In The State of Idaho Potato Commission v. G&T Terminal Packaging, Inc., 425 F.3d 708 (9th Cir. 2005), a case involving an ex-licensee, the Ninth Circuit Court of Appeals appeared to apply the same principles as applied by other courts to holdover franchisees. The Ninth Circuit found a wholesale distributor of potatoes liable for $100,000 in statutory damages for trademark counterfeiting for continuing to use bags bearing the "Idaho" potato certification mark after the expiration of its license to use the certification mark.
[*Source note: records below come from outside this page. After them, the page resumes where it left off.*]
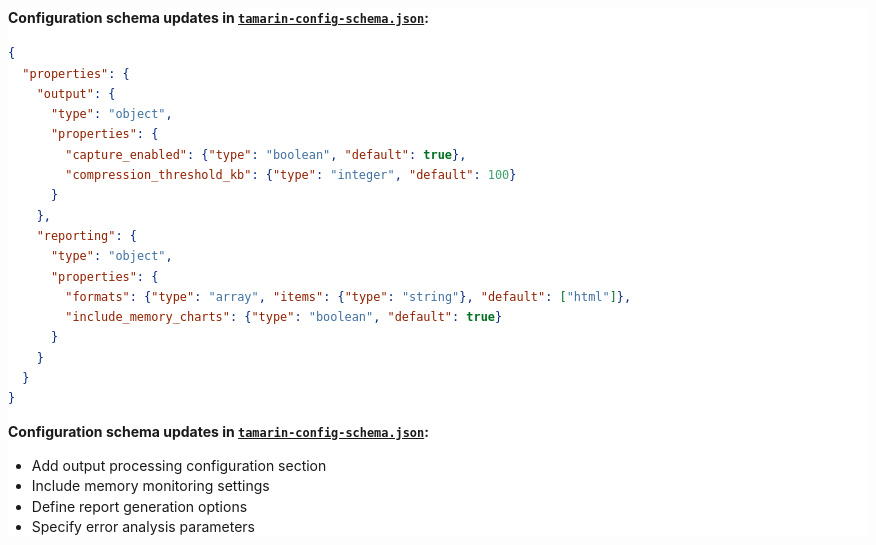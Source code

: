 **Configuration schema updates in [`tamarin-config-schema.json`](tamarin-config-schema.json):**
```json
{
  "properties": {
    "output": {
      "type": "object",
      "properties": {
        "capture_enabled": {"type": "boolean", "default": true},
        "compression_threshold_kb": {"type": "integer", "default": 100}
      }
    },
    "reporting": {
      "type": "object",
      "properties": {
        "formats": {"type": "array", "items": {"type": "string"}, "default": ["html"]},
        "include_memory_charts": {"type": "boolean", "default": true}
      }
    }
  }
}
```

**Configuration schema updates in [`tamarin-config-schema.json`](tamarin-config-schema.json):**
- Add output processing configuration section
- Include memory monitoring settings
- Define report generation options
- Specify error analysis parameters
Because the court did not articulate any conclusions of law as a basis for its decision, one can only infer from the decision that the court presumed that because the defendant used the same bags after the expiration of the license as before, the mark became a counterfeit mark which the defendant used intentionally knowing it was a counterfeit.
There is at least one notable exception to the presumption that use of a franchisor's or licensor's trademark by a holdover franchisee or licensee constitutes trademark counterfeiting. The Sixth Circuit Court of Appeals in U.S. Structures, Inc. v. J.P. Structures, Inc., 130 F.3d 1185 (6th Cir. 1997) held that the use of the franchisor's original trademark by a holdover franchisee after the termination of the franchise agreement was not the use of a "counterfeit mark." Id. at 1192. However, the Sixth Circuit did conclude that the unauthorized use constituted trademark infringement. As indicated above, courts in other jurisdictions have not followed the Sixth Circuit’s decision. In fact, some district courts within the Sixth Circuit that have subsequently considered the issue have found the use of an original trademark by a holdover franchisee to constitute trademark counterfeiting. See, e.g., Abercrombie & Fitch, et al. v. Fashion Shops of Kentucky, Inc., 363 F. Supp. 2d 952 (S.D. Ohio 2005).
Accordingly, to at least ensure the possibility of recovering treble damages and attorney's fees against a holdover franchisee, counsel representing franchisors should consider pleading trademark counterfeiting claims in addition to trademark infringement claims.